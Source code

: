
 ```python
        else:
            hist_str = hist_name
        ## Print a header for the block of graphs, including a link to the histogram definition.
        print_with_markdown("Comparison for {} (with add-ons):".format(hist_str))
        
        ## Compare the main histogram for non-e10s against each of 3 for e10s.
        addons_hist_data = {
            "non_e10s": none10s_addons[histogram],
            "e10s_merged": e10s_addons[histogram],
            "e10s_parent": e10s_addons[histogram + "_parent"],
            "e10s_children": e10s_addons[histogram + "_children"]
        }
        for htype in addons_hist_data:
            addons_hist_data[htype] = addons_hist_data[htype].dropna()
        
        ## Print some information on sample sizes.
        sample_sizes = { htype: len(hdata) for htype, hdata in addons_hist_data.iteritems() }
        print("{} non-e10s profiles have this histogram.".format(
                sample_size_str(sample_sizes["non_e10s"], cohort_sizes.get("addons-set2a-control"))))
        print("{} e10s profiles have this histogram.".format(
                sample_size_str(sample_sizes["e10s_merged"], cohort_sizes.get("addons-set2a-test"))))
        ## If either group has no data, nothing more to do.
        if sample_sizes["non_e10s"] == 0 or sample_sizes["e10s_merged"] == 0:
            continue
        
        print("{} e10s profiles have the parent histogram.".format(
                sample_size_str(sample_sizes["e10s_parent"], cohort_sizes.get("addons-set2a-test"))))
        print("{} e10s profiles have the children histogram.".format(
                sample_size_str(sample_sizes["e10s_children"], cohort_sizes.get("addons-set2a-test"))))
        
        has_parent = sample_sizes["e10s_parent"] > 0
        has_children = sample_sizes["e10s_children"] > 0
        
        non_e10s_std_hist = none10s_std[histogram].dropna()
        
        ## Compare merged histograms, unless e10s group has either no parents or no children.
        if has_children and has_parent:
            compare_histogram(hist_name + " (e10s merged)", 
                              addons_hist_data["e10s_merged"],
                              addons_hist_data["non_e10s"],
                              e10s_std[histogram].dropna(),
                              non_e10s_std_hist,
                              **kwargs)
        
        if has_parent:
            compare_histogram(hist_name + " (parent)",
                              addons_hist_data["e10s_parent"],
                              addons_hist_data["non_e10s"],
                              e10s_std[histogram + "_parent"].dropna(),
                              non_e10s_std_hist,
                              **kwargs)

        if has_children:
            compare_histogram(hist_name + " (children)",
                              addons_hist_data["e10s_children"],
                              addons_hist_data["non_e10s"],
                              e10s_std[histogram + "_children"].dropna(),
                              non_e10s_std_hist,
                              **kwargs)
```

§ **ABOUT THIS TASK**: List all lines above in which the string "have" appears.

§ **SOLUTION TO THE PROBLEM**:
        print("{} non-e10s profiles have this histogram.".format(
        print("{} e10s profiles have this histogram.".format(
        print("{} e10s profiles have the parent histogram.".format(
        print("{} e10s profiles have the children histogram.".format(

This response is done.